In the wake of a recent anthrax scare, the Centers for Disease Control and Prevention (CDC) has begun to take disciplinary action. At the head of the problem lies the CDC’s bioterror level three containment lab, and various sources have reported the director of the lab has been reassigned.
The employee is currently working “on a detail,” which is essentially a nice way of saying that the individual has been assigned different tasks pending the results of an investigation. Michael Farrell, Ph.D., was identified by Reuters as the individual, but the CDC has not confirmed that Farrell is the alleged guilty party.
The incident occurred due to a “breakdown in safety procedures causing 84 CDC staffers in Atlanta to be exposed to live Anthrax.” Benjamin Haynes, a CDC press officer, has reassured the public that most of the 84 staffers have already been treated with antibiotics by the CDC and the rest are being monitored. Some exposed staffers may have already been treated by their primary care provider.
Contrary to popular belief, anthrax illnesses are treatable with antibiotics and/or vaccine. In fact, anthrax is not viewed as a “transmissible disease,” according to Gregory Poland, MD, of the Mayo Clinic, in Rochester, Minn. Anthrax is spread by the creation of toxins within the body but is not a contagious disease in itself. Illness can quickly develop and prove fatal for a person left untreated.
According to the CDC, the error occurred “between the week of June 6 and June 13. The bioterrorism lab began executing new safety procedures. While transporting the Anthrax samples to another lab with less security, critical protocol errors were made in handling of the specimens.” CDC spokesman Tom Skinner stated that the main bioterrorism lab transferred the anthrax bacteria in tubes, but the subsequent lower security laboratories mishandled the samples when they “agitated” the specimens and were forced to open the tubes. This caused a fear that the bacteria became airborne, of which the most dangerous in this particular scenario would be airborne spores.
With the unconfirmed director reassigned, Dr. Paul Meechan, director of CDC Environmental Health, has stepped in to fill the vacant role. Meechan informed Reuters of the Anthrax exposure scare on Thursday, and a thorough investigation is still on going.
Thus far, a CDC review has confirmed that the “high-profile” bioterror lab was preparing the anthrax samples for a study involving the detection of new pathogens. Upon handling the bacteria, the lab did not do a sufficient job in deactivating the samples. When staff at other laboratories received the anthrax samples, they assumed the anthrax bacteria were inactive. Unbeknownst to those staffers, the anthrax spores became active.
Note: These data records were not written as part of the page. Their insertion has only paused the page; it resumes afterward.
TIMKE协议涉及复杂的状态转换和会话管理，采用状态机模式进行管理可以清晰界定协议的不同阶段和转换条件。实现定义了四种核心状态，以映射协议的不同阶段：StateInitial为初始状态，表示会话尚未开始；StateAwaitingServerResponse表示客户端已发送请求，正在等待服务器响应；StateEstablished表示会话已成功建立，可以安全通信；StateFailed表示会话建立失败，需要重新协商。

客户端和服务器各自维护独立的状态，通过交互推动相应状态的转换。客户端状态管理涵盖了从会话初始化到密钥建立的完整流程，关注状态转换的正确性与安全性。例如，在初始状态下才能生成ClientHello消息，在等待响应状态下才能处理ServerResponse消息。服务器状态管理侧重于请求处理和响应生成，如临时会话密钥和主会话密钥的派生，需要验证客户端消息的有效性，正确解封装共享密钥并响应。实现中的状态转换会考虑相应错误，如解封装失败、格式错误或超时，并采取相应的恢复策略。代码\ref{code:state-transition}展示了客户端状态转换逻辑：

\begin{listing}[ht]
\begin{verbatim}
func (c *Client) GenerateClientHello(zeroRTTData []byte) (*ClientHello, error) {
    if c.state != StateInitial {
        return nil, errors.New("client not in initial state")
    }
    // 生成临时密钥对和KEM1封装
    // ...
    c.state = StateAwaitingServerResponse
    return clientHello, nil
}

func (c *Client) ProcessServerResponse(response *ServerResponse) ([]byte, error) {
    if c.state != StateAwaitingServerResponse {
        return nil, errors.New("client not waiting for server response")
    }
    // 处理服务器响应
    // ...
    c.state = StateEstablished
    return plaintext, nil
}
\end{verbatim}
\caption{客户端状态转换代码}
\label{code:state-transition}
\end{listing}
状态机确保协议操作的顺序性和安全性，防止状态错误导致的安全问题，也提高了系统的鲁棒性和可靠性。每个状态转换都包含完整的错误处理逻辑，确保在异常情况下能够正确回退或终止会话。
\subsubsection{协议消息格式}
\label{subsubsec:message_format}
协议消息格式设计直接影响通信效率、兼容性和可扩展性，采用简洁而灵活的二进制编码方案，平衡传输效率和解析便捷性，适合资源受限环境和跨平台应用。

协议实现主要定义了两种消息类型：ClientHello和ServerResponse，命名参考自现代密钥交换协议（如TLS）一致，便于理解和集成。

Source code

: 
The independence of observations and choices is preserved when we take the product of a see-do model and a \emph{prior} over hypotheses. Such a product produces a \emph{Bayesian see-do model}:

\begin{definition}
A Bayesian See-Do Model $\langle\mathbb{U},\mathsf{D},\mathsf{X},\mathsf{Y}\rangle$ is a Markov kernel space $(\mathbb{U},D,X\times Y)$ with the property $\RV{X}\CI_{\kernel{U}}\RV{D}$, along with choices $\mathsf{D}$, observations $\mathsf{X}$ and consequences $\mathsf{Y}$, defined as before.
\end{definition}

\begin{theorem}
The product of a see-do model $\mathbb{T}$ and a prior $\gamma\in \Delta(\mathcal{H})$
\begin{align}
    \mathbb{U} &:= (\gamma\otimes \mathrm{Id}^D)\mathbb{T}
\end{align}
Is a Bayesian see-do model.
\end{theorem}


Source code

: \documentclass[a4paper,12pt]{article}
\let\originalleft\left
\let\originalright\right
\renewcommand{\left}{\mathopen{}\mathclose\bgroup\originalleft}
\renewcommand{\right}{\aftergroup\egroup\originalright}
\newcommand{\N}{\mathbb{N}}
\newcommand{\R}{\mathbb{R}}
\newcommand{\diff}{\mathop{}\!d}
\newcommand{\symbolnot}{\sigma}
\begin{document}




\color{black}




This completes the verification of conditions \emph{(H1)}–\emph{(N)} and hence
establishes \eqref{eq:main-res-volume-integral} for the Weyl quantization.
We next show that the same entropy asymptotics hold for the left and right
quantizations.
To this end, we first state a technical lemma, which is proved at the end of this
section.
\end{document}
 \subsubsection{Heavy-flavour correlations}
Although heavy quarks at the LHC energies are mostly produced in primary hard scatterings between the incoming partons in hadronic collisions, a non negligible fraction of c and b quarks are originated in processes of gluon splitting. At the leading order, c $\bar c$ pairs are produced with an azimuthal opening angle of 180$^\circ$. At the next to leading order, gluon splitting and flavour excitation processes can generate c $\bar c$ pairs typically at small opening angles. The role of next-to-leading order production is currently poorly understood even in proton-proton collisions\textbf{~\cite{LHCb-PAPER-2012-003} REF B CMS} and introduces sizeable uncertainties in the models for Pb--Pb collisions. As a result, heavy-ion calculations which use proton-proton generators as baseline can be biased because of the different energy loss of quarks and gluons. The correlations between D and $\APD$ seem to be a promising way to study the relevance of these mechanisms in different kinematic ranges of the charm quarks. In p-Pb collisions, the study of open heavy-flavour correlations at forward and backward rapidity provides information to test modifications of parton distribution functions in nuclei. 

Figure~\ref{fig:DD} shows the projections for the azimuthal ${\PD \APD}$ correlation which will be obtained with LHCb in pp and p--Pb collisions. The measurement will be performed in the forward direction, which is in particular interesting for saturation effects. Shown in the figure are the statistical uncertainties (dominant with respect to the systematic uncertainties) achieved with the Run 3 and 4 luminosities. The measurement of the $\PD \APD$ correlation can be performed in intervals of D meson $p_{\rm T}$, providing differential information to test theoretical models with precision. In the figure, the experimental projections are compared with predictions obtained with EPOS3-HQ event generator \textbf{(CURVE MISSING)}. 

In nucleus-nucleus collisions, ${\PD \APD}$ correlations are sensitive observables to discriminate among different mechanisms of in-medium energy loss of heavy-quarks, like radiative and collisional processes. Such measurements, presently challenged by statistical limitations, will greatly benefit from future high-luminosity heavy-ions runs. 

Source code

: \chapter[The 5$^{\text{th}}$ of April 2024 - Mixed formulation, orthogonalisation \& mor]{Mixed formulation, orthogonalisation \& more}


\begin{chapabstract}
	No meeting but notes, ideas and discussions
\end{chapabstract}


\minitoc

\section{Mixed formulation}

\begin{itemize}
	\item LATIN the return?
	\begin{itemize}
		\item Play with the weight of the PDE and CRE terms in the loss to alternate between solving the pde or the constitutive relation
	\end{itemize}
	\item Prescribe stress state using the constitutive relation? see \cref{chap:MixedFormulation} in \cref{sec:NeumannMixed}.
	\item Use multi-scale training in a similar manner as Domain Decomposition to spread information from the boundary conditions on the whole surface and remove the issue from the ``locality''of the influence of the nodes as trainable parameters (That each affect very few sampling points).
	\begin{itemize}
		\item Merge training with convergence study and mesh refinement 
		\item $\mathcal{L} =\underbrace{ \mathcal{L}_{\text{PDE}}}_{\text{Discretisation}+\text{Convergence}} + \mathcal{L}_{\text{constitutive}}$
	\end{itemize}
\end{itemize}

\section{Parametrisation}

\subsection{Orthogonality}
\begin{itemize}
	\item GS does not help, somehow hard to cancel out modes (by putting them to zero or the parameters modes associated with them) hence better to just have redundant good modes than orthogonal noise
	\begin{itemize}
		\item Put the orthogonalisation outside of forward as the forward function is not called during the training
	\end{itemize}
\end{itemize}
The major procedural breech identified was the fact that the lab was supposed to wait 48 hours to ensure the bacteria were inactive prior to transfer but instead waited just 24. Consequently, “live anthrax colonies were found on bacterial plates.”
Directing an anthrax scare can be a daunting task for a regulatory government-based organization like the CDC. Anthrax rose to prominence post Sept 11, 2001, after letters with the deadly bacteria were sent to members of Congress. At the time, the public and government feared the incident was related to the terrorist attacks. Later, the alleged culprit, Bruce Ivins, was discovered. Ivins was discovered after an investigation determined he committed suicide shortly before he learned that the FBI was on to him. The U.S. has since viewed Anthrax as a potential bioterrorism hazard, making any lax regulation regarding its handling a serious issue, a fact to which the reassigned director of the CDC is well aware.